I brace myself for what is coming next. With my son cradled in my left arm, I release the flap of my nursing gown, cup my breast, and offer it to him. He senses it immediately and takes it. My chapped lips taste the salt of the tear streaming down my cheek as I squeeze my burning eyes shut. Aware that he can sense it, I try not to stiffen, but I can’t. I cry out in pain. My milk hasn’t come in yet and it takes all his effort to get the precious colostrum. I can tell he’s not satisfied. My boy is hungry and I can’t provide for him.

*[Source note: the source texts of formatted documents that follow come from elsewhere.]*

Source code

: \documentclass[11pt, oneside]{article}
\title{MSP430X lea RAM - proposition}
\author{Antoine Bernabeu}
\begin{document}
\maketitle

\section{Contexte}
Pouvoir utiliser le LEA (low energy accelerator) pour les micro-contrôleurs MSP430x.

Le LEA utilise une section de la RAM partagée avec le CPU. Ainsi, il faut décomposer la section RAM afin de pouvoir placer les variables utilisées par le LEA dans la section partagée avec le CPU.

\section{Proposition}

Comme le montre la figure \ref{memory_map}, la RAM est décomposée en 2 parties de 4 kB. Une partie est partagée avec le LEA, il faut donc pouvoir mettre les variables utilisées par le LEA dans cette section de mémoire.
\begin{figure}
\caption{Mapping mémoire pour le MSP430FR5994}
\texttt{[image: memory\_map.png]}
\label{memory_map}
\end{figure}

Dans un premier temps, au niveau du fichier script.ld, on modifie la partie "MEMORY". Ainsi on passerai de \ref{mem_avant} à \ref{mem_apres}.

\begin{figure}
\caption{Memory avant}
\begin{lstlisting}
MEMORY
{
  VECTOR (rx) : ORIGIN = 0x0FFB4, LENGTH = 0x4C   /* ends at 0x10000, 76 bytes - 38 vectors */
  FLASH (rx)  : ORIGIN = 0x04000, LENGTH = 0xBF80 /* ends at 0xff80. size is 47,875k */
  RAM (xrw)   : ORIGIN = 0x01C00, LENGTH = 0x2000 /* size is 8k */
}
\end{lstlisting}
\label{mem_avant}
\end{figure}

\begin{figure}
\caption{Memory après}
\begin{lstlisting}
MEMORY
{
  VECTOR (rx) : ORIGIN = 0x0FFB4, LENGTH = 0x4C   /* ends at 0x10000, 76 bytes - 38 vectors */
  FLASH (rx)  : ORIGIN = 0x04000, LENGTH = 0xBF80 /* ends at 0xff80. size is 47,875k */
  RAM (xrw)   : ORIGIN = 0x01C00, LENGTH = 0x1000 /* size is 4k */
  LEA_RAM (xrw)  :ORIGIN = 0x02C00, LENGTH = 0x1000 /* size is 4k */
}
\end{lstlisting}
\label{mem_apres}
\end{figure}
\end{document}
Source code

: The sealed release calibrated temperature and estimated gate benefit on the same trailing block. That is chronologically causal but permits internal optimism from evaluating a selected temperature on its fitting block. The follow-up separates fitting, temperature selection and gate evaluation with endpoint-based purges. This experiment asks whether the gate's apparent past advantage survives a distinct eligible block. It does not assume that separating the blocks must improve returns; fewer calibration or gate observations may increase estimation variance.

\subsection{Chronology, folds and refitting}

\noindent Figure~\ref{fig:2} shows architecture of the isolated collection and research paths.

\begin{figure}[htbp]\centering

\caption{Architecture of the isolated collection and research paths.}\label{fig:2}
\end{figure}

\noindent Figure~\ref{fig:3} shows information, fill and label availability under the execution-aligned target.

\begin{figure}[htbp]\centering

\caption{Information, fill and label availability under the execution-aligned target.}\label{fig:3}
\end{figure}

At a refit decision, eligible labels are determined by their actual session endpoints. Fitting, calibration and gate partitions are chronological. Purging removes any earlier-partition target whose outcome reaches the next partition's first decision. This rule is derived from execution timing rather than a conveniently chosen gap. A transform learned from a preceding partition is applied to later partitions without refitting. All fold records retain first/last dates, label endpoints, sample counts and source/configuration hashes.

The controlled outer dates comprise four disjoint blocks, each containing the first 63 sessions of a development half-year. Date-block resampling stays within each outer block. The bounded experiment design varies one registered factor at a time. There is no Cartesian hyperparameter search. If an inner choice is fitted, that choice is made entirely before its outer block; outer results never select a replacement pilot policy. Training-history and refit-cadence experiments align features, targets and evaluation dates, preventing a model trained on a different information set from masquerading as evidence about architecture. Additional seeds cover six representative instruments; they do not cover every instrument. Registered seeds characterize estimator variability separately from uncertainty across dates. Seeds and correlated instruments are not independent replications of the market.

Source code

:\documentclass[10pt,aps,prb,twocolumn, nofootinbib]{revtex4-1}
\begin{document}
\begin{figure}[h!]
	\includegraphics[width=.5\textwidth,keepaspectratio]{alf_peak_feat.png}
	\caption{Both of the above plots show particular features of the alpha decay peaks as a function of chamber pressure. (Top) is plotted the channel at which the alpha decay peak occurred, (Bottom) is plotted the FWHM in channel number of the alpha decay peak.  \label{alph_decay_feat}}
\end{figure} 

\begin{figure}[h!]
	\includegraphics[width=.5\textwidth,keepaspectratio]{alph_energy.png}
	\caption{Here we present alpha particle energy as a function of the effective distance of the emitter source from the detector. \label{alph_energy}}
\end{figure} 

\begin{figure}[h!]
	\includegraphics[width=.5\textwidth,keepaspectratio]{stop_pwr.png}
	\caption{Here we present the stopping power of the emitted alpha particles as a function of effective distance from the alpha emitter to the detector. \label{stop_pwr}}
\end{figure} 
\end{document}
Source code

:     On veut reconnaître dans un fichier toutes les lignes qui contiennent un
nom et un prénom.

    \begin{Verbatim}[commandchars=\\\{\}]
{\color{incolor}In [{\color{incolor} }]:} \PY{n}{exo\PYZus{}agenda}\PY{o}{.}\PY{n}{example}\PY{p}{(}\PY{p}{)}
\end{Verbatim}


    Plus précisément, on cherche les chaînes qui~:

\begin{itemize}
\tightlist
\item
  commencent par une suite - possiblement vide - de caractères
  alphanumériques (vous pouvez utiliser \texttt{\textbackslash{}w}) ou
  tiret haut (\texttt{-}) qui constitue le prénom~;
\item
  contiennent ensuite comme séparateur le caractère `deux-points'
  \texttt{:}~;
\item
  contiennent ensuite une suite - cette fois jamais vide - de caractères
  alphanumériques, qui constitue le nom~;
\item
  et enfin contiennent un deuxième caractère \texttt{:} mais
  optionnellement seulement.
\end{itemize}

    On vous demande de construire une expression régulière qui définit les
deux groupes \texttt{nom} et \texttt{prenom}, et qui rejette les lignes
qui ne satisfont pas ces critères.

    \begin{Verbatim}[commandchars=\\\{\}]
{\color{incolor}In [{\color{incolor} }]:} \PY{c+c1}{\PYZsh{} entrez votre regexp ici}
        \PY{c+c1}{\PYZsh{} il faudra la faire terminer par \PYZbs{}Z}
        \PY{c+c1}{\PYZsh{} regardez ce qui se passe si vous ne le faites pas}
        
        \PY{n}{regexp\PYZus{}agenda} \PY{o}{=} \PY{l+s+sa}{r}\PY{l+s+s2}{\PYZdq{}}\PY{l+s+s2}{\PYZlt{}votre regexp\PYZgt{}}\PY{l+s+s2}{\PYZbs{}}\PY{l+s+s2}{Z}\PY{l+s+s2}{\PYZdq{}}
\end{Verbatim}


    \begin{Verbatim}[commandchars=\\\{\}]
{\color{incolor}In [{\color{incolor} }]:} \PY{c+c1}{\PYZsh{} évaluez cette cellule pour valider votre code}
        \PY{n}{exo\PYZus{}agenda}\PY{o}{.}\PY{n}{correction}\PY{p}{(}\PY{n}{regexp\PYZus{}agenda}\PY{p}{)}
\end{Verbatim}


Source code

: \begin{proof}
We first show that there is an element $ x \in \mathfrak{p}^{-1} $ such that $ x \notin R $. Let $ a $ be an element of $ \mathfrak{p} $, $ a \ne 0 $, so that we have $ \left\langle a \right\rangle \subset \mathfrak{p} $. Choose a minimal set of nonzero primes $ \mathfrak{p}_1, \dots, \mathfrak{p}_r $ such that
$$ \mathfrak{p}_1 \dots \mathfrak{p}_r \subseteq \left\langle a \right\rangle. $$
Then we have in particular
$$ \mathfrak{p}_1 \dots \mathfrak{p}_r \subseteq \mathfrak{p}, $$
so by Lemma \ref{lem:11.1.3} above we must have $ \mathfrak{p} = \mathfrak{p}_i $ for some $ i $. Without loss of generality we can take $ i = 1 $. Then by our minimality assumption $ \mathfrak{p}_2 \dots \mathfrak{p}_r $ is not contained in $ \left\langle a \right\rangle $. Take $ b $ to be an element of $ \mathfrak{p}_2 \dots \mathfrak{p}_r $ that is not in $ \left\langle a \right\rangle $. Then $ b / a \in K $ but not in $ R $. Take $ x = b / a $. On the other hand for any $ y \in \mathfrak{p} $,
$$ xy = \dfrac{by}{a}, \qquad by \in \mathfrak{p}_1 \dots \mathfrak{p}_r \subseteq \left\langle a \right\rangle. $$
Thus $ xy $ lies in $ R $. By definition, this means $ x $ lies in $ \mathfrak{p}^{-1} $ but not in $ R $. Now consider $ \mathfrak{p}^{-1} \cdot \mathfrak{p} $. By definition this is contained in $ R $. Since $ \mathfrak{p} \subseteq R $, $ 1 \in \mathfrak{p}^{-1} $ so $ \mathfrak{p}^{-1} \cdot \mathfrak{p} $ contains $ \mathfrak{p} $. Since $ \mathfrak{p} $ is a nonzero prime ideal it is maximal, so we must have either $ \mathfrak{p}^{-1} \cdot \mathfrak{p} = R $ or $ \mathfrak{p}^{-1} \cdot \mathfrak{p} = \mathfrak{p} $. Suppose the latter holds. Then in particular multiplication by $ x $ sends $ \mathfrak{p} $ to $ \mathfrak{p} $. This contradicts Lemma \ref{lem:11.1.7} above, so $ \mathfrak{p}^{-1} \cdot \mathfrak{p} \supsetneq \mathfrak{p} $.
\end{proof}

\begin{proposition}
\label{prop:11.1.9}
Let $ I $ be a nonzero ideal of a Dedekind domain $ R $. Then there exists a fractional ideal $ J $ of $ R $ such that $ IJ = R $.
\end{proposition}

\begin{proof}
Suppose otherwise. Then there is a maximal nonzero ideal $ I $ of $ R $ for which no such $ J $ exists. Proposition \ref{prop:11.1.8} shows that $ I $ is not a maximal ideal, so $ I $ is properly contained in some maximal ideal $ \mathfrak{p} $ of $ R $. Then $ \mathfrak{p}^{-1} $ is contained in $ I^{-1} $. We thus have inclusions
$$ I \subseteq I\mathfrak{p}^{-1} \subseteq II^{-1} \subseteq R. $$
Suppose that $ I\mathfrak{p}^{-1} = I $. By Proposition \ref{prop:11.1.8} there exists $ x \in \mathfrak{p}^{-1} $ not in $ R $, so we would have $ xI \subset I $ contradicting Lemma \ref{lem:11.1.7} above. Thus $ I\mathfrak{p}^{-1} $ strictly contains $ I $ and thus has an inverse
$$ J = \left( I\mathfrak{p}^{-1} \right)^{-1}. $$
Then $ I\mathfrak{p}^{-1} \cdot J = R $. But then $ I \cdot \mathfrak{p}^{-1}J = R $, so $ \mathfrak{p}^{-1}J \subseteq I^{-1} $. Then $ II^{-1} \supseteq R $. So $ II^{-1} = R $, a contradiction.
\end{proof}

I consider asking my husband to go to the store for formula, but quickly nix the idea. If I go in my daughter’s room and she’s not asleep, the whole cycle will start over. I feel jealousy and resentment towards him. They’re probably in there all cozy and snuggly, watching ‘A Bug’s Life’ together without a care in the world while I’m sitting in the dark in misery. I quickly nix that thought, too. I consider the notion that he’s feeling jealousy and resentment towards me. While he’s having to get my daughter in bed, I get to be in here with our brand new son. He’s been wanting another boy for more than a decade, patiently waited the nine months I carried him, then had to wait for us to come home – now he’s stuck in the room next to us.
It’s almost midnight. Time to throw in the towel. With embarrassment in my voice, I ask my husband to head to the store. I have failed. As soon as he leaves, the self doubt sets in. “What were you thinking? How will you ever manage this? You can’t even last a few hours.” I’m crying. Ugly crying. Kim K ugly crying.
My husband is home and we are short with each other, both of us on edge. We are exhausted. This isn’t how things were supposed to go. He’s feeding my son while I lay here with my back to them, in shame.
We repeated this process throughout the night with my son and daughter waking in alternating hours. My husband kisses my forehead as he races out the door, headed to work. My daughter is sleeping soundly in her room and my son is fast asleep on the Boppy around my waist.
As the morning sun pours through the slats of the blinds from the window behind me, they shine directly on my son. It’s as though God Himself is trying to show me what a beautiful, perfect tiny human He has created for me. And he is perfect. A new day has dawn and I’m ready. My milk came in with the sunlight along with my drive to try harder, to keep going. Even the darkest nights turn into mornings. I’m happy. I look down at Joaquin, the rays warming his cheeks, and thank God for him.